Le Sénégal durcit sa position sur les actes contre-nature sous ousmane sonko

le Sénégal durcit sa position sur les actes contre-nature sous ousmane sonko

Face à la montée des actes contre-nature au Sénégal, le Premier ministre Ousmane Sonko a adopté une posture sans ambiguïté lors de son intervention à l’Assemblée nationale. Vendredi, lors des questions au Gouvernement, il a présenté une loi renforçant les sanctions contre ces pratiques, qu’il qualifie de « menace pour les valeurs sociétales ».
Le chef du Gouvernement a souligné l’impersonnalité du texte adopté. « Une loi votée s’applique à tous, sans distinction. Personne n’a été ciblé dans cette démarche », a-t-il insisté devant les députés, écartant toute idée de stigmatisation.
Le Premier ministre a également évoqué le soutien des autorités religieuses à cette initiative législative. Plusieurs guides spirituels ont, selon ses dires, salué la fermeté de l’État dans cette lutte. « Des responsables religieux ont exprimé leur satisfaction quant à cette orientation », a-t-il précisé.

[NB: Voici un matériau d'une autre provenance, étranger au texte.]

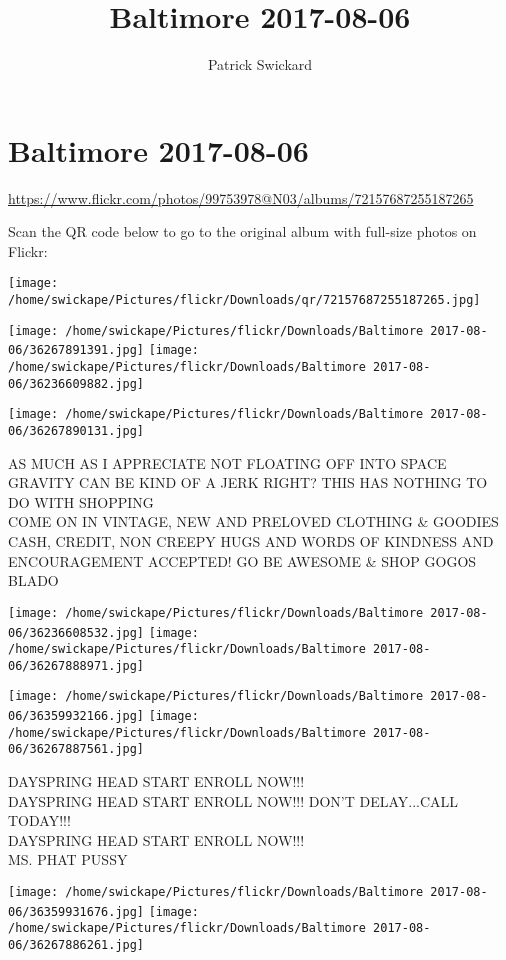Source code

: \documentclass[10pt,letterpaper]{article}
\title{Baltimore 2017-08-06}
\author{Patrick Swickard}
\date{}
\begin{document}
\section*{Baltimore 2017-08-06}

\url{https://www.flickr.com/photos/99753978@N03/albums/72157687255187265}

Scan the QR code below to go to the original album with full-size photos on Flickr:

\texttt{[image: /home/swickape/Pictures/flickr/Downloads/qr/72157687255187265.jpg]}
\pagebreak

\texttt{[image: /home/swickape/Pictures/flickr/Downloads/Baltimore 2017-08-06/36267891391.jpg]}
\texttt{[image: /home/swickape/Pictures/flickr/Downloads/Baltimore 2017-08-06/36236609882.jpg]}

\vspace{0.25in}
\texttt{[image: /home/swickape/Pictures/flickr/Downloads/Baltimore 2017-08-06/36267890131.jpg]}

AS MUCH AS I APPRECIATE NOT FLOATING OFF INTO SPACE GRAVITY CAN BE KIND OF A JERK RIGHT?  THIS HAS NOTHING TO DO WITH SHOPPING\\
COME ON IN VINTAGE, NEW AND PRELOVED CLOTHING \& GOODIES CASH, CREDIT, NON CREEPY HUGS AND WORDS OF KINDNESS AND ENCOURAGEMENT ACCEPTED!  GO BE AWESOME \& SHOP GOGOS\\
BLADO
\pagebreak

\texttt{[image: /home/swickape/Pictures/flickr/Downloads/Baltimore 2017-08-06/36236608532.jpg]}
\texttt{[image: /home/swickape/Pictures/flickr/Downloads/Baltimore 2017-08-06/36267888971.jpg]}

\texttt{[image: /home/swickape/Pictures/flickr/Downloads/Baltimore 2017-08-06/36359932166.jpg]}
\texttt{[image: /home/swickape/Pictures/flickr/Downloads/Baltimore 2017-08-06/36267887561.jpg]}

DAYSPRING HEAD START ENROLL NOW!!!\\
DAYSPRING HEAD START ENROLL NOW!!!  DON'T DELAY...CALL TODAY!!!\\
DAYSPRING HEAD START ENROLL NOW!!!\\
MS. PHAT PUSSY
\pagebreak

\texttt{[image: /home/swickape/Pictures/flickr/Downloads/Baltimore 2017-08-06/36359931676.jpg]}
\texttt{[image: /home/swickape/Pictures/flickr/Downloads/Baltimore 2017-08-06/36267886261.jpg]}
\end{document}
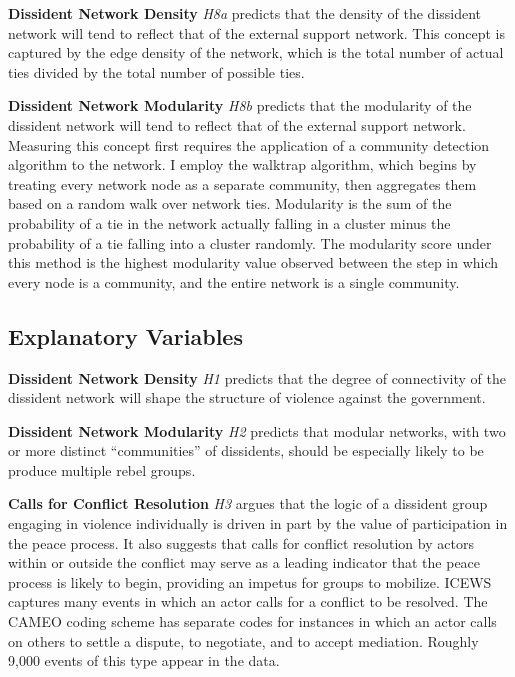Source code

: \textbf{Dissident Network Density} \textit{H8a} predicts that the density of the dissident network will tend to reflect that of the external support network. This concept is captured by the edge density of the network, which is the total number of actual ties divided by the total number of possible ties. 

\textbf{Dissident Network Modularity} \textit{H8b} predicts that the modularity of the dissident network will tend to reflect that of the external support network. Measuring this concept first requires the application of a community detection algorithm to the network. I employ the walktrap algorithm, which begins by treating every network node as a separate community, then aggregates them based on a random walk over network ties. Modularity is the sum of the probability of a tie in the network actually falling in a cluster minus the probability of a tie falling into a cluster randomly. The modularity score under this method is the highest modularity value observed between the step in which every node is a community, and the entire network is a single community. 

\subsection{Explanatory Variables} 

\textbf{Dissident Network Density} \textit{H1} predicts that the degree of connectivity of the dissident network will shape the structure of violence against the government. 

\textbf{Dissident Network Modularity} \textit{H2} predicts that modular networks, with two or more distinct ``communities'' of dissidents, should be especially likely to be produce multiple rebel groups.

\textbf{Calls for Conflict Resolution} \textit{H3} argues that the logic of a dissident group engaging in violence individually is driven in part by the value of participation in the peace process. It also suggests that calls for conflict resolution by actors within or outside the conflict may serve as a leading indicator that the peace process is likely to begin, providing an impetus for groups to mobilize. ICEWS captures many events in which an actor calls for a conflict to be resolved. The CAMEO coding scheme has separate codes for instances in which an actor calls on others to settle a dispute, to negotiate, and to accept mediation. Roughly 9,000 events of this type appear in the data.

Dans un discours engagé, Ousmane Sonko a dénoncé l’existence de réseaux organisant ces pratiques, mentionnant des cas où des jeunes élèves auraient été « corrompus par de l’argent et des téléphones ». Sans une intervention ferme de l’État, ces agissements pourraient, selon lui, se normaliser au sein de la société sénégalaise.

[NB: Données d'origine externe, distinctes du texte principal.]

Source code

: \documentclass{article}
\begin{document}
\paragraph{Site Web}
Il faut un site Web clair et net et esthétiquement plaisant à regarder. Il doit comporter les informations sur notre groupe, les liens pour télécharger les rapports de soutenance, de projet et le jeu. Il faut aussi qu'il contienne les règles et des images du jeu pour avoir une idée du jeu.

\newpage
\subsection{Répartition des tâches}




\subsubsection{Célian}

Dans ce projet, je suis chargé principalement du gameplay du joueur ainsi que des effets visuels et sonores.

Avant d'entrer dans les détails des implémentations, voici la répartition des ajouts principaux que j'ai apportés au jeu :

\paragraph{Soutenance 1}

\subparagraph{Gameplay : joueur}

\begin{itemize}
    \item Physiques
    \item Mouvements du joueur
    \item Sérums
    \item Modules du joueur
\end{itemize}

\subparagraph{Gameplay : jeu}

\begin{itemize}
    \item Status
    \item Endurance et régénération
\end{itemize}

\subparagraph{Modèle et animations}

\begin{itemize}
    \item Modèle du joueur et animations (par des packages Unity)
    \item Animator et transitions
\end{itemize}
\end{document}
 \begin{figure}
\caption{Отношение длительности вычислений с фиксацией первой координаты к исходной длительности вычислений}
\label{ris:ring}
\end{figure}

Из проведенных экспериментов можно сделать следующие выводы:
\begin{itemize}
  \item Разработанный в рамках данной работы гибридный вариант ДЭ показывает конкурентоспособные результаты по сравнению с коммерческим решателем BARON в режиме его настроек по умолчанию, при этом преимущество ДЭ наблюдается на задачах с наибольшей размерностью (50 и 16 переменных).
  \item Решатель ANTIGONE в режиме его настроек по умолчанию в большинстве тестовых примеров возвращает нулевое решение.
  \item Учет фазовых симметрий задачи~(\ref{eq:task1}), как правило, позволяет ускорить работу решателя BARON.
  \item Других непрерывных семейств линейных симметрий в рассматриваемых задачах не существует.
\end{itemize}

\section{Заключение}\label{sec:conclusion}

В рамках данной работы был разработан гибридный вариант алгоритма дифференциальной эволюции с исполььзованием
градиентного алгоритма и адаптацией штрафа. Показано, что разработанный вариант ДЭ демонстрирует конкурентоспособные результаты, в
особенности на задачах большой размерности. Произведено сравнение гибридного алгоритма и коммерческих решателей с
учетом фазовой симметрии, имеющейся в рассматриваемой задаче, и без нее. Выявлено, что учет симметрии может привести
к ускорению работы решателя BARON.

Le Premier ministre a exigé une application rigoureuse de la nouvelle loi par la justice. « Les magistrats doivent appliquer cette disposition avec intégrité et impartialité. Aucune indulgence ne sera accordée aux contrevenants », a-t-il déclaré, promettant que les « gros poissons » ne seront pas épargnés.
Ousmane Sonko a rejeté toute influence extérieure sur cette question. « Le Sénégal est maître de ses choix. Nous n’avons besoin de leçons de personne », a-t-il affirmé, rappelant que « la majorité du peuple sénégalais rejette ces pratiques ».
Il a également dénoncé les tentatives d’imposer des modèles culturels étrangers aux pays africains. Critiquant une partie de l’élite locale, il a évoqué un « complexe face aux positions occidentales » qui freinerait l’affirmation des valeurs africaines.
Pour conclure, le Premier ministre a exclu tout moratoire ou assouplissement. « La loi sera appliquée dans sa totalité, sans exception », a-t-il martelé, réaffirmant la détermination du gouvernement à éradiquer ces agissements.